Aims:
Cisplatin based doublet-chemotherapy is commonly used in non-small cell lung cancer (NSCLC) treatment with an initial objective response rate of 40-50%. However, intrinsic and acquired chemo-resistance constitutes a major clinical obstacle. The mechanisms of resistance have yet to be fully understood. We have previously demonstrated that NF-κB levels are elevated in cisplatin resistant cells (CisR) and that the use of an NF-κB inhibitor, DHMEQ, resulted in greater CisR cell death.

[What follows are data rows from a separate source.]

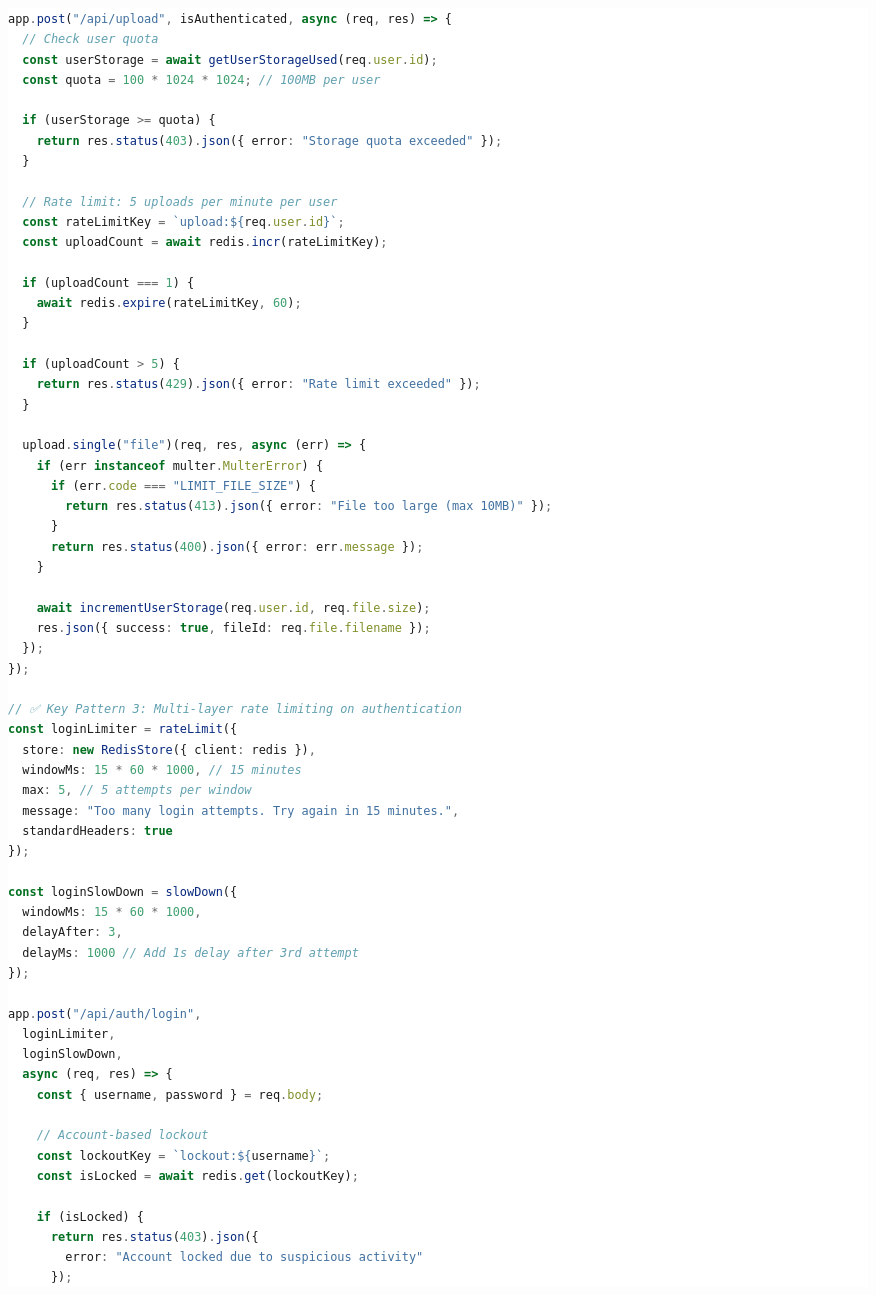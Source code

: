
 ```typescript
app.post("/api/upload", isAuthenticated, async (req, res) => {
  // Check user quota
  const userStorage = await getUserStorageUsed(req.user.id);
  const quota = 100 * 1024 * 1024; // 100MB per user

  if (userStorage >= quota) {
    return res.status(403).json({ error: "Storage quota exceeded" });
  }

  // Rate limit: 5 uploads per minute per user
  const rateLimitKey = `upload:${req.user.id}`;
  const uploadCount = await redis.incr(rateLimitKey);

  if (uploadCount === 1) {
    await redis.expire(rateLimitKey, 60);
  }

  if (uploadCount > 5) {
    return res.status(429).json({ error: "Rate limit exceeded" });
  }

  upload.single("file")(req, res, async (err) => {
    if (err instanceof multer.MulterError) {
      if (err.code === "LIMIT_FILE_SIZE") {
        return res.status(413).json({ error: "File too large (max 10MB)" });
      }
      return res.status(400).json({ error: err.message });
    }

    await incrementUserStorage(req.user.id, req.file.size);
    res.json({ success: true, fileId: req.file.filename });
  });
});

// ✅ Key Pattern 3: Multi-layer rate limiting on authentication
const loginLimiter = rateLimit({
  store: new RedisStore({ client: redis }),
  windowMs: 15 * 60 * 1000, // 15 minutes
  max: 5, // 5 attempts per window
  message: "Too many login attempts. Try again in 15 minutes.",
  standardHeaders: true
});

const loginSlowDown = slowDown({
  windowMs: 15 * 60 * 1000,
  delayAfter: 3,
  delayMs: 1000 // Add 1s delay after 3rd attempt
});

app.post("/api/auth/login",
  loginLimiter,
  loginSlowDown,
  async (req, res) => {
    const { username, password } = req.body;

    // Account-based lockout
    const lockoutKey = `lockout:${username}`;
    const isLocked = await redis.get(lockoutKey);

    if (isLocked) {
      return res.status(403).json({
        error: "Account locked due to suspicious activity"
      });
```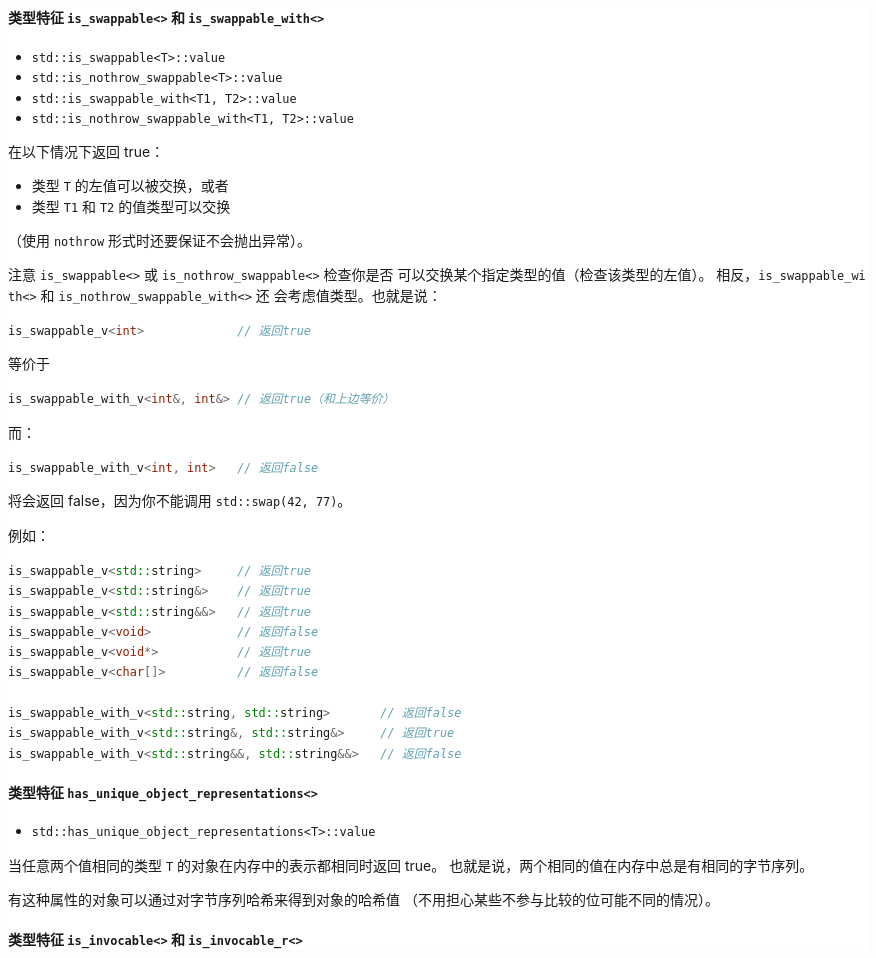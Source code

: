 #### 类型特征 `is_swappable<>` 和 `is_swappable_with<>`

- `std::is_swappable<T>::value`
- `std::is_nothrow_swappable<T>::value`
- `std::is_swappable_with<T1, T2>::value`
- `std::is_nothrow_swappable_with<T1, T2>::value`

在以下情况下返回 true：

- 类型 `T` 的左值可以被交换，或者
- 类型 `T1` 和 `T2` 的值类型可以交换

（使用 `nothrow` 形式时还要保证不会抛出异常）。

注意 `is_swappable<>` 或 `is_nothrow_swappable<>` 检查你是否 可以交换某个指定类型的值（检查该类型的左值）。 相反，`is_swappable_with<>` 和 `is_nothrow_swappable_with<>` 还 会考虑值类型。也就是说：

```cpp
is_swappable_v<int>             // 返回true
```

等价于

```cpp
is_swappable_with_v<int&, int&> // 返回true（和上边等价）
```

而：

```cpp
is_swappable_with_v<int, int>   // 返回false
```

将会返回 false，因为你不能调用 `std::swap(42, 77)`。

例如：

```cpp
is_swappable_v<std::string>     // 返回true
is_swappable_v<std::string&>    // 返回true
is_swappable_v<std::string&&>   // 返回true
is_swappable_v<void>            // 返回false
is_swappable_v<void*>           // 返回true
is_swappable_v<char[]>          // 返回false

is_swappable_with_v<std::string, std::string>       // 返回false
is_swappable_with_v<std::string&, std::string&>     // 返回true
is_swappable_with_v<std::string&&, std::string&&>   // 返回false
```

#### 类型特征 `has_unique_object_representations<>`

- `std::has_unique_object_representations<T>::value`

当任意两个值相同的类型 `T` 的对象在内存中的表示都相同时返回 true。 也就是说，两个相同的值在内存中总是有相同的字节序列。

有这种属性的对象可以通过对字节序列哈希来得到对象的哈希值 （不用担心某些不参与比较的位可能不同的情况）。

#### 类型特征 `is_invocable<>` 和 `is_invocable_r<>`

The goal of this project is to elucidate the mechanistic links between NF-κB regulated pathways and the development of cisplatin resistant NSCLC.
Methods:
The expression of NF-κB mediators and immune regulators were assessed in an isogenic NSCLC cell line model of cisplatin resistance using qPCR arrays (252 genes). A number of targets were identified and validated using PCR. The effect of drug combinations (Cisplatin and DHMEQ) was also determined. Comet assays (DNA damage) were also performed to determine the effect of DHMEQ alone or in combination with irradiation (6 Gy).
Results:
Various chemokines and their receptors were elevated in cisplatin resistant (CisR) cells compared with cisplatin sensitive (PT). In addition, a number of key TLRs and regulators of the innate immune pathway were altered. DHMEQ enhanced cellular sensitivity to cisplatin in both PT and CisR cell lines (p<0.05). This drug also overcame the chemo-protective effect of a number of chemokines and enhanced irradiation induced DNA damage. An animal study will commence shortly using DHMEQ alone and in combination with cisplatin.
Conclusions:
Immune-modulators such as DHMEQ may be a novel viable option in addressing inflammatory mediated acquired and intrinsic NSCLC chemo-resistance. In addition, immune regulators identified in this project may provide innovative targets for immuno-oncology therapy.